═════ Stored data
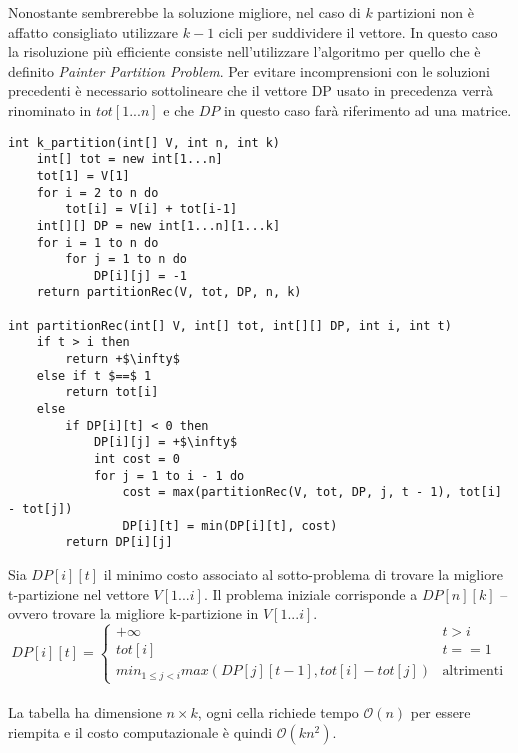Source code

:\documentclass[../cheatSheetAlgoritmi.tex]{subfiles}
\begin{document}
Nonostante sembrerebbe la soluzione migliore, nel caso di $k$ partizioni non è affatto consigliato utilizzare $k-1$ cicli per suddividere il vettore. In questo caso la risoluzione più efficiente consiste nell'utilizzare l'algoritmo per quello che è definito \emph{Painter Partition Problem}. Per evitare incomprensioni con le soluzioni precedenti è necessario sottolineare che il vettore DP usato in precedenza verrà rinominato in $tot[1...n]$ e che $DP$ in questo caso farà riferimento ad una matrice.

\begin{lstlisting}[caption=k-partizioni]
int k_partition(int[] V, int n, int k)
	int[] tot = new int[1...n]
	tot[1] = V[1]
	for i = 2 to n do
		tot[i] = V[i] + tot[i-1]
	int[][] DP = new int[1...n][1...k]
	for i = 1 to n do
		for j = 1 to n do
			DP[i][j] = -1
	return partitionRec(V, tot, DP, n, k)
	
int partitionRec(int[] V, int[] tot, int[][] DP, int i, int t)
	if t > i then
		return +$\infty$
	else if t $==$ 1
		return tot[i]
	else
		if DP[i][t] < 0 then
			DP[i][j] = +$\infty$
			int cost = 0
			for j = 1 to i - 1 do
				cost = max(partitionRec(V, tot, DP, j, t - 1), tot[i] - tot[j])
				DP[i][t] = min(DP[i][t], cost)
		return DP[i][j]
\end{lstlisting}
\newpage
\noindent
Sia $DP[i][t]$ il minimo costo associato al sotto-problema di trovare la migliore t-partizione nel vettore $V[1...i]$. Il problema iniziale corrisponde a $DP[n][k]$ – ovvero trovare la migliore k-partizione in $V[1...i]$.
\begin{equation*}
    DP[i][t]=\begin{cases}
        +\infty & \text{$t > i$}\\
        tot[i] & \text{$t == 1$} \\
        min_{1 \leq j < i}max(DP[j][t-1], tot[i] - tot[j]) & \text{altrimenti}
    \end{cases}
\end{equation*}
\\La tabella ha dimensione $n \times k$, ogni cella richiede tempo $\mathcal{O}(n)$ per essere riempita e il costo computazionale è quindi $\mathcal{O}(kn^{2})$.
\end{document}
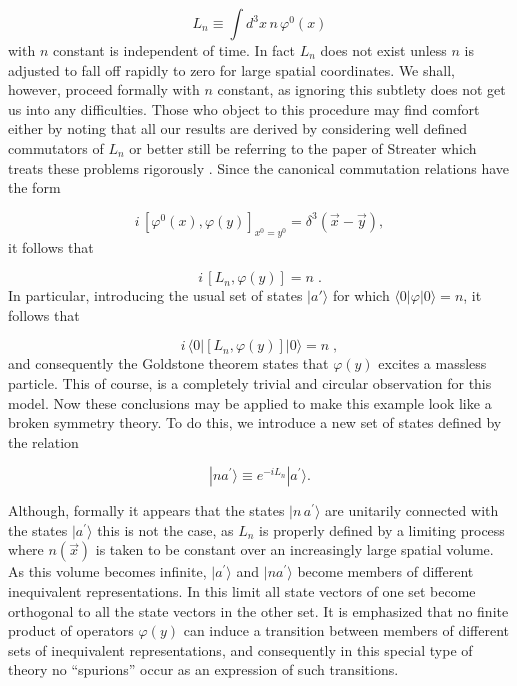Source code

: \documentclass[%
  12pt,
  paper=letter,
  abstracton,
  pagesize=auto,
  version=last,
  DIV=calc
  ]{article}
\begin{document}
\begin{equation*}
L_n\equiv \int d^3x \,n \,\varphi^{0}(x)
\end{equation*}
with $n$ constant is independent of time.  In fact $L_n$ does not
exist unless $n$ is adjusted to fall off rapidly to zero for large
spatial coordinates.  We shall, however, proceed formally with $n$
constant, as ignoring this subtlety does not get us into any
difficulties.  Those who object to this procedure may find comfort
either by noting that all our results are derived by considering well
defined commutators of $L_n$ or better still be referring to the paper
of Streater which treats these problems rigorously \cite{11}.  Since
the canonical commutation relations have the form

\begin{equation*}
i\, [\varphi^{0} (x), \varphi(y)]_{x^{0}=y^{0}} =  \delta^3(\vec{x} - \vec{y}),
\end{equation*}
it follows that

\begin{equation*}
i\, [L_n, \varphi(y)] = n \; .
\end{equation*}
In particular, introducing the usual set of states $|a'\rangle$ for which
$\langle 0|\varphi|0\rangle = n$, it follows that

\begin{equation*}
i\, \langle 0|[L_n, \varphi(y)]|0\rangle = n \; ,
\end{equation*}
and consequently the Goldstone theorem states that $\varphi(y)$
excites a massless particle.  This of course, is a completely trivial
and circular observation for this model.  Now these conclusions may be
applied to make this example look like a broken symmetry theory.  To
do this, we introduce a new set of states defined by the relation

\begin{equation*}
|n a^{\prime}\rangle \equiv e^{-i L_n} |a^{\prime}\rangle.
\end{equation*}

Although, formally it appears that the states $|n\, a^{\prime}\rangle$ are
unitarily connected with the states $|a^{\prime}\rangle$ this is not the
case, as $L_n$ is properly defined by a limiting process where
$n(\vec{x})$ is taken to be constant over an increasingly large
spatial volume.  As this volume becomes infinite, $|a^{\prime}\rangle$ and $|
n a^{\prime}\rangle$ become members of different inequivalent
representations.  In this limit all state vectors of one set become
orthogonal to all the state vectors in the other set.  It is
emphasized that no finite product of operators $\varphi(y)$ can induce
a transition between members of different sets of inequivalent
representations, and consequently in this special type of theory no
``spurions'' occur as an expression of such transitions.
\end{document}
══════════
§ **Task instructions**
Repeat the material above in full and unchanged, minus its images.

§ **Solution for this task**
Source code

:\documentclass[../cheatSheetAlgoritmi.tex]{subfiles}
\begin{document}
Nonostante sembrerebbe la soluzione migliore, nel caso di $k$ partizioni non è affatto consigliato utilizzare $k-1$ cicli per suddividere il vettore. In questo caso la risoluzione più efficiente consiste nell'utilizzare l'algoritmo per quello che è definito \emph{Painter Partition Problem}. Per evitare incomprensioni con le soluzioni precedenti è necessario sottolineare che il vettore DP usato in precedenza verrà rinominato in $tot[1...n]$ e che $DP$ in questo caso farà riferimento ad una matrice.

\begin{lstlisting}[caption=k-partizioni]
int k_partition(int[] V, int n, int k)
	int[] tot = new int[1...n]
	tot[1] = V[1]
	for i = 2 to n do
		tot[i] = V[i] + tot[i-1]
	int[][] DP = new int[1...n][1...k]
	for i = 1 to n do
		for j = 1 to n do
			DP[i][j] = -1
	return partitionRec(V, tot, DP, n, k)
	
int partitionRec(int[] V, int[] tot, int[][] DP, int i, int t)
	if t > i then
		return +$\infty$
	else if t $==$ 1
		return tot[i]
	else
		if DP[i][t] < 0 then
			DP[i][j] = +$\infty$
			int cost = 0
			for j = 1 to i - 1 do
				cost = max(partitionRec(V, tot, DP, j, t - 1), tot[i] - tot[j])
				DP[i][t] = min(DP[i][t], cost)
		return DP[i][j]
\end{lstlisting}
\newpage
\noindent
Sia $DP[i][t]$ il minimo costo associato al sotto-problema di trovare la migliore t-partizione nel vettore $V[1...i]$. Il problema iniziale corrisponde a $DP[n][k]$ – ovvero trovare la migliore k-partizione in $V[1...i]$.
\begin{equation*}
    DP[i][t]=\begin{cases}
        +\infty & \text{$t > i$}\\
        tot[i] & \text{$t == 1$} \\
        min_{1 \leq j < i}max(DP[j][t-1], tot[i] - tot[j]) & \text{altrimenti}
    \end{cases}
\end{equation*}
\\La tabella ha dimensione $n \times k$, ogni cella richiede tempo $\mathcal{O}(n)$ per essere riempita e il costo computazionale è quindi $\mathcal{O}(kn^{2})$.
\end{document}
Source code

: \documentclass[%
  12pt,
  paper=letter,
  abstracton,
  pagesize=auto,
  version=last,
  DIV=calc
  ]{article}
\begin{document}
\begin{equation*}
L_n\equiv \int d^3x \,n \,\varphi^{0}(x)
\end{equation*}
with $n$ constant is independent of time.  In fact $L_n$ does not
exist unless $n$ is adjusted to fall off rapidly to zero for large
spatial coordinates.  We shall, however, proceed formally with $n$
constant, as ignoring this subtlety does not get us into any
difficulties.  Those who object to this procedure may find comfort
either by noting that all our results are derived by considering well
defined commutators of $L_n$ or better still be referring to the paper
of Streater which treats these problems rigorously \cite{11}.  Since
the canonical commutation relations have the form

\begin{equation*}
i\, [\varphi^{0} (x), \varphi(y)]_{x^{0}=y^{0}} =  \delta^3(\vec{x} - \vec{y}),
\end{equation*}
it follows that

\begin{equation*}
i\, [L_n, \varphi(y)] = n \; .
\end{equation*}
In particular, introducing the usual set of states $|a'\rangle$ for which
$\langle 0|\varphi|0\rangle = n$, it follows that

\begin{equation*}
i\, \langle 0|[L_n, \varphi(y)]|0\rangle = n \; ,
\end{equation*}
and consequently the Goldstone theorem states that $\varphi(y)$
excites a massless particle.  This of course, is a completely trivial
and circular observation for this model.  Now these conclusions may be
applied to make this example look like a broken symmetry theory.  To
do this, we introduce a new set of states defined by the relation

\begin{equation*}
|n a^{\prime}\rangle \equiv e^{-i L_n} |a^{\prime}\rangle.
\end{equation*}

Although, formally it appears that the states $|n\, a^{\prime}\rangle$ are
unitarily connected with the states $|a^{\prime}\rangle$ this is not the
case, as $L_n$ is properly defined by a limiting process where
$n(\vec{x})$ is taken to be constant over an increasingly large
spatial volume.  As this volume becomes infinite, $|a^{\prime}\rangle$ and $|
n a^{\prime}\rangle$ become members of different inequivalent
representations.  In this limit all state vectors of one set become
orthogonal to all the state vectors in the other set.  It is
emphasized that no finite product of operators $\varphi(y)$ can induce
a transition between members of different sets of inequivalent
representations, and consequently in this special type of theory no
``spurions'' occur as an expression of such transitions.
\end{document}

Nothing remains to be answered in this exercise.